A web-based control setup is making its way onto a Raspberry Pi—letting an Albrecht AE-5900 CB radio be operated entirely from its microphone, then exposed through a browser interface by emulating that microphone over a serial link.

A CB radio used to feel almost stubbornly basic—just a box, a channel selector, and a few knobs you could reach without thinking. But one hobbyist’s build is trying to move that old comfort into the modern web era.

The project centers on an Albrecht AE-5900 CB radio. built with a feature that matters here: it can be entirely controlled from its microphone. Instead of leaving that capability trapped inside the hardware. the system takes the microphone control pathway and turns it into something you can reach from a browser.

The key idea is simple in concept, complicated in execution. The communication between the radio and its microphone runs over a serial line. so the build uses an FT232 USB-to-serial interface to handle that connection. From there, the audio side is routed through a USB sound card, supported by small transformers used for isolation. A USB hub ties the pieces together, keeping the Raspberry Pi fed with the multiple connections the setup needs.

All of that hardware is mounted on perfboard inside a small enclosure. then plugged into a Raspberry Pi that acts as the server. On the Pi. a Python script runs and exposes a web front end that controls the rig—using clever microphone emulation rather than invasive changes to the radio itself. The maker specifically frames it as a minimal-interruption approach: the radio isn’t being redesigned. it’s being talked to through the same path the microphone already uses.

The result is a shift in what “control” can mean for a CB unit. Instead of standing at the radio and working the buttons, the build points toward browser-driven operation, with the microphone acting as the bridge between everyday RF gear and networked control.

It also comes with context from earlier work. The write-up compares the intrusiveness to a different project—an earlier CB to 6 meter conversion—describing this web-control approach as far less intrusive than that conversion.

CB radio web control Raspberry Pi microphone emulation FT232 USB-to-serial Python server USB sound card serial control

4 Comments

  1. So basically you can click a browser and talk on CB like it’s a phone? That seems kinda cool but also like a recipe for people messing with channels.
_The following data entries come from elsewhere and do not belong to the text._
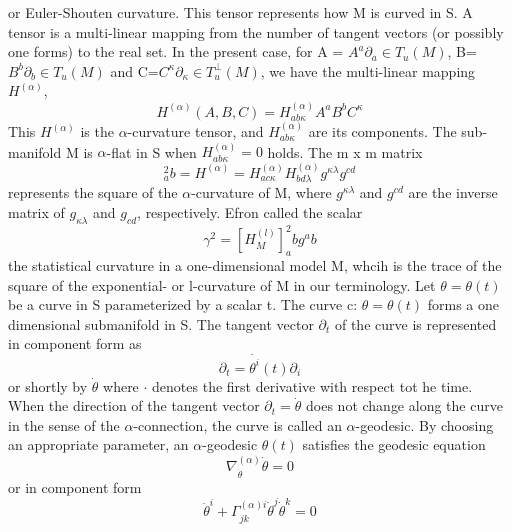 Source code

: or Euler-Shouten curvature. This tensor represents how M is curved in S. 
   A tensor is a multi-linear mapping from the number of tangent vectors (or possibly one forms) to the real set. 
      In the present case, for A = $A^a \partial_a \in T_u(M)$, B= $B^b \partial_b \in T_u(M)$ and 
      C=$C^\kappa \partial_\kappa \in T_u^{\bot}(M)$, we have the multi-linear mapping $H^{(\alpha)}$,
           \begin{equation*}
            H^{(\alpha)}(A,B,C) = H^{(\alpha)}_{ab \kappa} A^aB^bC^\kappa
           \end{equation*}
This $H^{(\alpha)}$ is the $\alpha$-curvature tensor, and $H^{(\alpha)}_{ab \kappa}$ are its components. 
The sub-manifold M is $\alpha$-flat in S when $H^{(\alpha)}_{ab \kappa} = 0$ holds. The m x m matrix 
\begin{equation*}
 [H_M^{(\alpha)}]^2_ab = H^{(\alpha)} = H_{ac \kappa}^{(\alpha)} H_{bd \lambda}^{(\alpha)} g^{\kappa \lambda} g^{cd}
\end{equation*}
represents the square of the $\alpha$-curvature of M, where $g^{\kappa \lambda}$ and $g^{cd}$ are the inverse matrix 
of $g_{\kappa \lambda}$ and $g_{cd}$, respectively. Efron called the scalar
\begin{equation*}
 \gamma^{2} = [H_M^{(l)}]^2_ab g^ab
\end{equation*}
the statistical curvature in a one-dimensional model M, whcih is the trace of the square of the exponential- or 
l-curvature of M in our terminology. 
  Let $\theta = \theta(t)$ be a curve in S parameterized by a scalar t. The curve c: $\theta = \theta(t)$ forms a one 
  dimensional submanifold in S. 
  The tangent vector $\partial_t$ of the curve is represented in component form as 
  \begin{equation*}
   \partial_t = \dot{\theta^{i}}(t) \partial_i
  \end{equation*}
or shortly by $\dot{\theta}$ where $\cdot$ denotes the first derivative with respect tot he time. 
When the direction of the tangent vector $\partial_t = \dot{\theta}$ does not change along the curve in the sense of 
the $\alpha$-connection, the curve is called an $\alpha$-geodesic.
   By choosing an appropriate parameter, an $\alpha$-geodesic $\theta(t)$ satisfies the geodesic equation
   \begin{equation*}
    \nabla_{\dot{\theta}}^{(\alpha)}\dot{\theta} = 0
   \end{equation*}
or in component form 
\begin{equation}\label{2.6}
 \ddot{\theta}^{i} + \Gamma^{(\alpha)i}_{jk}\dot{\theta}^{j} \dot{\theta}^k = 0
\end{equation}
  2. Wait I thought CB radios already kinda web connected? Like with apps and stuff. If not then why is everyone acting like this is big news lol. Also is it safe? Serial sounds sketchy.

  3. Using the microphone pathway to control it makes it sound harmless, but I’m not buying it. If it can emulate the mic then couldn’t someone emulate it worse and key up nonstop? I feel like CB is gonna turn into spam calling.

  4. My brother has a Raspberry Pi and he’d totally do this, then complain it doesn’t work. Also FT232 and USB sound card… that’s like 5 steps too many. I swear the old CB was better when you just turn the knob and talk, not when you need Python running.